Terry Klein - Leave The Light On
Austin-based Terry Klein is a brilliant genre-defying wordsmith with razor-sharp songwriting skills taboot. LEAVE THE LIGHT ON, his fourth album, certainly stands shoulder to shoulder with the best of what I've received from similar Americana/Roots singer-songwriters over the last year or so … and it is well worth checking out. The most personal and vulnerable set of songs that Terry has written, this album isn’t just words, it speaks from the heart and soul, and it will touch yours. The ten songs weave deftly between the simple clarity of songwriter observation and uncomplicated but beguiling metaphor, each one, meticulously delivered, possesses a degree of substance. In a change of approach, Terry recorded the whole album virtually in a day at Thomm Jutz’s Nashville studio. The direction may be new, but the building blocks are the same. This is a songwriter’s album, dressed up with some of the edgiest arrangements and his rawest vocal performances to date. The studio band comprising Jutz (acoustic, electric guitars), Tim Marks (bass), Lynn Williams (drums) with sweetening courtesy of Tammy Rogers (fiddle) and Scotty Sanders (pedal steel) worked out the arrangements live on the studio floor. It’s untethered and free sounding, yet with everything seemingly positioned exactly where it needs to be. The tracks feel as intimate as they are open as Terry details mighty tales of loss and rebirth. Like many of the best country and Americana narratives, the characters that fill out these songs are just holding on, forging ahead in life as they struggle and strive to survive.

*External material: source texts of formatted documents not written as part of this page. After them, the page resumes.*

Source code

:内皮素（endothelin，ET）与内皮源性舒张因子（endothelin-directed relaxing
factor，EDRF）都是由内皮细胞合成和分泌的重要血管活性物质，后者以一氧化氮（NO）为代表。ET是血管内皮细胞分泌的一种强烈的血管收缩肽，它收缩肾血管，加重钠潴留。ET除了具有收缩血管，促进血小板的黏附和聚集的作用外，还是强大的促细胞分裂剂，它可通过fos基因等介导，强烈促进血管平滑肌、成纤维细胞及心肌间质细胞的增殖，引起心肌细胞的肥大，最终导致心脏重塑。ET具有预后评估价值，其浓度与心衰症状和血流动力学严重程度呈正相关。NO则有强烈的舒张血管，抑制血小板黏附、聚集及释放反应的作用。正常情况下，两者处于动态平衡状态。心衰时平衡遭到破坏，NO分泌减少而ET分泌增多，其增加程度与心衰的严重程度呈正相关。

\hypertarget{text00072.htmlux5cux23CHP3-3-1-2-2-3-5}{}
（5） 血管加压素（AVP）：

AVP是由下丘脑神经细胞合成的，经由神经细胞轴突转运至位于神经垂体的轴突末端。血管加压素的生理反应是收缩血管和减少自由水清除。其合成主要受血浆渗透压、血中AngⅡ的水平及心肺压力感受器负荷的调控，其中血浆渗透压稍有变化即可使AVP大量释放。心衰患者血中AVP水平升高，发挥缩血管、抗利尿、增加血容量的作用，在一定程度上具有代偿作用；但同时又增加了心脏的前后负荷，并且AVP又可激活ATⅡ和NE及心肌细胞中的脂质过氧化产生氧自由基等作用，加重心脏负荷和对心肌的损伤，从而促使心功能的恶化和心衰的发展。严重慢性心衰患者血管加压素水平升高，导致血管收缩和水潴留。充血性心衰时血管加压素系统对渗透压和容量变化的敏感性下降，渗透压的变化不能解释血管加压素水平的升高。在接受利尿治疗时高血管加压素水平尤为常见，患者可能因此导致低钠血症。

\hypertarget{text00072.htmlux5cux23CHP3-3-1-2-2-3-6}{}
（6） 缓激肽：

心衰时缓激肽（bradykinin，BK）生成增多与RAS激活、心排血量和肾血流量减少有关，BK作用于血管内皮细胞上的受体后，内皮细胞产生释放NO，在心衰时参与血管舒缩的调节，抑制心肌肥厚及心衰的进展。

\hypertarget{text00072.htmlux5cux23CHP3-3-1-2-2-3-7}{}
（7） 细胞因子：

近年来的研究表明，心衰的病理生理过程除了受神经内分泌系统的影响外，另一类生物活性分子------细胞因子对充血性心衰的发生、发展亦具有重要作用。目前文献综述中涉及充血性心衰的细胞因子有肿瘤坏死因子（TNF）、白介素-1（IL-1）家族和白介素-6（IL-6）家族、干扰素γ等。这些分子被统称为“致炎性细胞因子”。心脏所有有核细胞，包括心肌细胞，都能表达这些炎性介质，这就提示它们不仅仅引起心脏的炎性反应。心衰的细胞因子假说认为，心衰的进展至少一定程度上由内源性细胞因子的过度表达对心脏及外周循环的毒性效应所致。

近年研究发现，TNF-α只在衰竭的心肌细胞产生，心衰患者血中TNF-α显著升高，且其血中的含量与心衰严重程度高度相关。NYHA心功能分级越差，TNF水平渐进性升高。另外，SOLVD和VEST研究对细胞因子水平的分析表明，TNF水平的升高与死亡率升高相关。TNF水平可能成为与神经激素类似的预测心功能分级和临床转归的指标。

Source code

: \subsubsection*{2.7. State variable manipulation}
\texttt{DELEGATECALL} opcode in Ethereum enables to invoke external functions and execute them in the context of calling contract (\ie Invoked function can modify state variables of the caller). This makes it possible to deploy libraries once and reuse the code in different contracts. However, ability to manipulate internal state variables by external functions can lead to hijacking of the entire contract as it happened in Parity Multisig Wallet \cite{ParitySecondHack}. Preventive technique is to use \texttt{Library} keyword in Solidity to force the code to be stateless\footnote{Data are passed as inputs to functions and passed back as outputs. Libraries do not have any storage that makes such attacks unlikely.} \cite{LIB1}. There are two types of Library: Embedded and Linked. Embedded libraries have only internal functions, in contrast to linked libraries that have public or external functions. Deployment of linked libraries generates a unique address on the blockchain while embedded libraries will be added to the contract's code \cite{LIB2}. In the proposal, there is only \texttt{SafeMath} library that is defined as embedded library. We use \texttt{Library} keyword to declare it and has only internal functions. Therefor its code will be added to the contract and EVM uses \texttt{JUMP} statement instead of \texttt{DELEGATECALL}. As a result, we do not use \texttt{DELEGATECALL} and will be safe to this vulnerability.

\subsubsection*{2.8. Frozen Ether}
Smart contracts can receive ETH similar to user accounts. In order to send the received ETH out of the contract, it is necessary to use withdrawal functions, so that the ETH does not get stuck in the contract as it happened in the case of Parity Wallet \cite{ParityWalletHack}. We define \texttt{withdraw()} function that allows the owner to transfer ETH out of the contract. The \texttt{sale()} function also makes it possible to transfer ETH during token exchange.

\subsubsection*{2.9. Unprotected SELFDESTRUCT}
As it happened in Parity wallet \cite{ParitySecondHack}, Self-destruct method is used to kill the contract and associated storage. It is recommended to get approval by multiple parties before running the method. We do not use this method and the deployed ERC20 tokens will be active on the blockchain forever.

Liberally peppered with perceptive and resonant gems such as Shimmers And Hums and Starting At Zero, which should be required listening for discerning roots music devotees everywhere, this is Terry’s most intimate and honest collection of songs. Shimmers And Hums details one man’s personal grief, yet though full of his own specific memories and images, it radiates universally, so never seems overly maudlin or dark. Starting At Zero, co-written with Aaron Smith, is solid-bones songwriting in the vein of Hank Williams or Vern Gosdin. Heartbreak never sounded so good! His vocal oozes with desperate yet resigned feelings about the moment. Loneliness meets self-deprecation, and guilt looms over every crutch, the sound mimicking the escalating intensity of inner torment. The desolate That Used To Be My Train, is one of three stripped-back acoustic tracks featuring just Terry, Thomm and the haunting fiddle of Tammy Rogers. Emotionally charged music that sticks with you like a cold sweat creeping up in the middle of the night, it hones in on that moment when Terry made the momentous decision to get out of the rat race and concentrate on his passion for music and family. Though it is dark and ponderous, this tale of new beginnings, just might encourage others to get off that ol’ gravy train.
The drums roll along perfectly to match those dangling jangling guitar licks, all perfectly lined up to lead you towards an emphatic tightly reined-in close. A Dollar, Two Quarters And A Dime recalls prime time John Hiatt as Terry Klein comes across like a veteran of the scene, an artist who has honed his idiosyncrasies, yet he still seems to be in the early stages of his blossoming career. This is an impeccable artistic creation that will sit alongside the finest country-Americana albums one will have encountered in 2023.